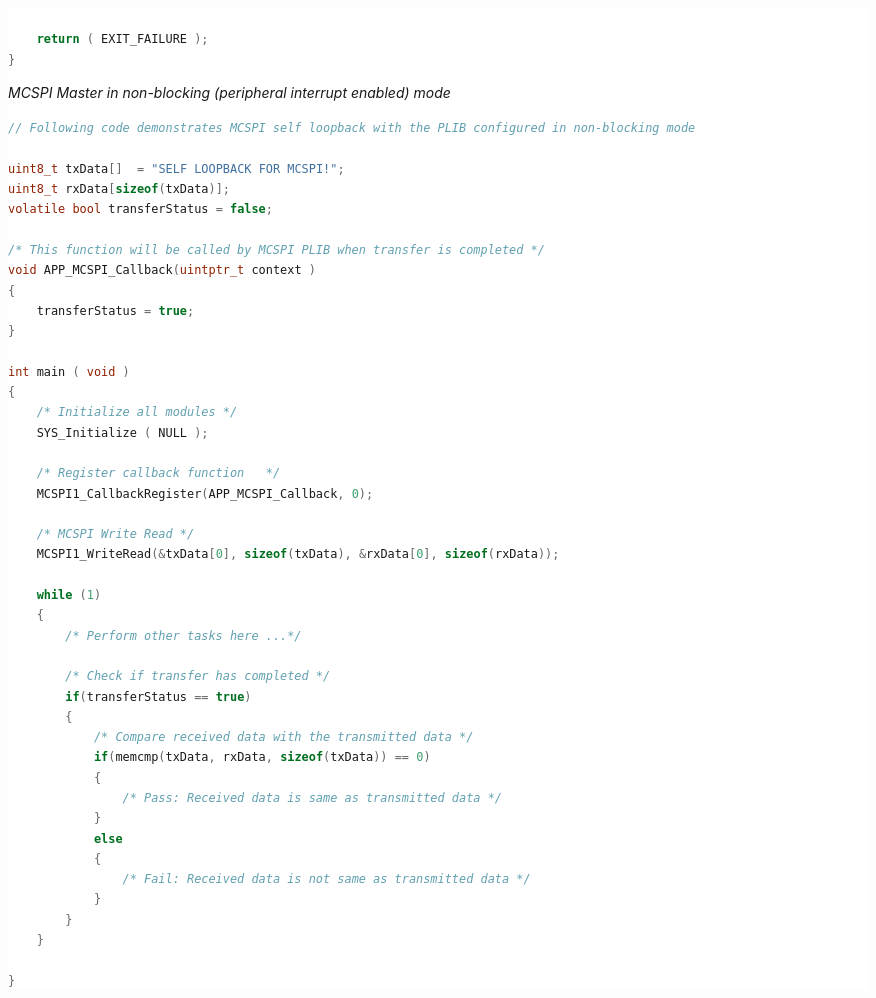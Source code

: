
 ```c

    return ( EXIT_FAILURE );
}

```

*MCSPI Master in non-blocking \(peripheral interrupt enabled\) mode*

```c
// Following code demonstrates MCSPI self loopback with the PLIB configured in non-blocking mode

uint8_t txData[]  = "SELF LOOPBACK FOR MCSPI!";
uint8_t rxData[sizeof(txData)];
volatile bool transferStatus = false;

/* This function will be called by MCSPI PLIB when transfer is completed */
void APP_MCSPI_Callback(uintptr_t context )
{
    transferStatus = true;
}

int main ( void )
{
    /* Initialize all modules */
    SYS_Initialize ( NULL );

    /* Register callback function   */
    MCSPI1_CallbackRegister(APP_MCSPI_Callback, 0);
   
    /* MCSPI Write Read */
    MCSPI1_WriteRead(&txData[0], sizeof(txData), &rxData[0], sizeof(rxData));
	
	while (1)
	{
		/* Perform other tasks here ...*/
		
		/* Check if transfer has completed */
		if(transferStatus == true)
		{
			/* Compare received data with the transmitted data */
			if(memcmp(txData, rxData, sizeof(txData)) == 0)
			{
				/* Pass: Received data is same as transmitted data */		
			}
			else
			{   
				/* Fail: Received data is not same as transmitted data */		
			}   
		}		        
	}
    
}

```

*TASK BRIEF:*
Set down only the lines from the line with "interrupt enabled\) mode*" through the last line of the data above, keeping both the first and the last.

*FINISHED EXERCISE:*
*MCSPI Master in non-blocking \(peripheral interrupt enabled\) mode*

```c
// Following code demonstrates MCSPI self loopback with the PLIB configured in non-blocking mode

uint8_t txData[]  = "SELF LOOPBACK FOR MCSPI!";
uint8_t rxData[sizeof(txData)];
volatile bool transferStatus = false;

/* This function will be called by MCSPI PLIB when transfer is completed */
void APP_MCSPI_Callback(uintptr_t context )
{
    transferStatus = true;
}

int main ( void )
{
    /* Initialize all modules */
    SYS_Initialize ( NULL );

    /* Register callback function   */
    MCSPI1_CallbackRegister(APP_MCSPI_Callback, 0);
   
    /* MCSPI Write Read */
    MCSPI1_WriteRead(&txData[0], sizeof(txData), &rxData[0], sizeof(rxData));
	
	while (1)
	{
		/* Perform other tasks here ...*/
		
		/* Check if transfer has completed */
		if(transferStatus == true)
		{
			/* Compare received data with the transmitted data */
			if(memcmp(txData, rxData, sizeof(txData)) == 0)
			{
				/* Pass: Received data is same as transmitted data */		
			}
			else
			{   
				/* Fail: Received data is not same as transmitted data */		
			}   
		}		        
	}
    
}

```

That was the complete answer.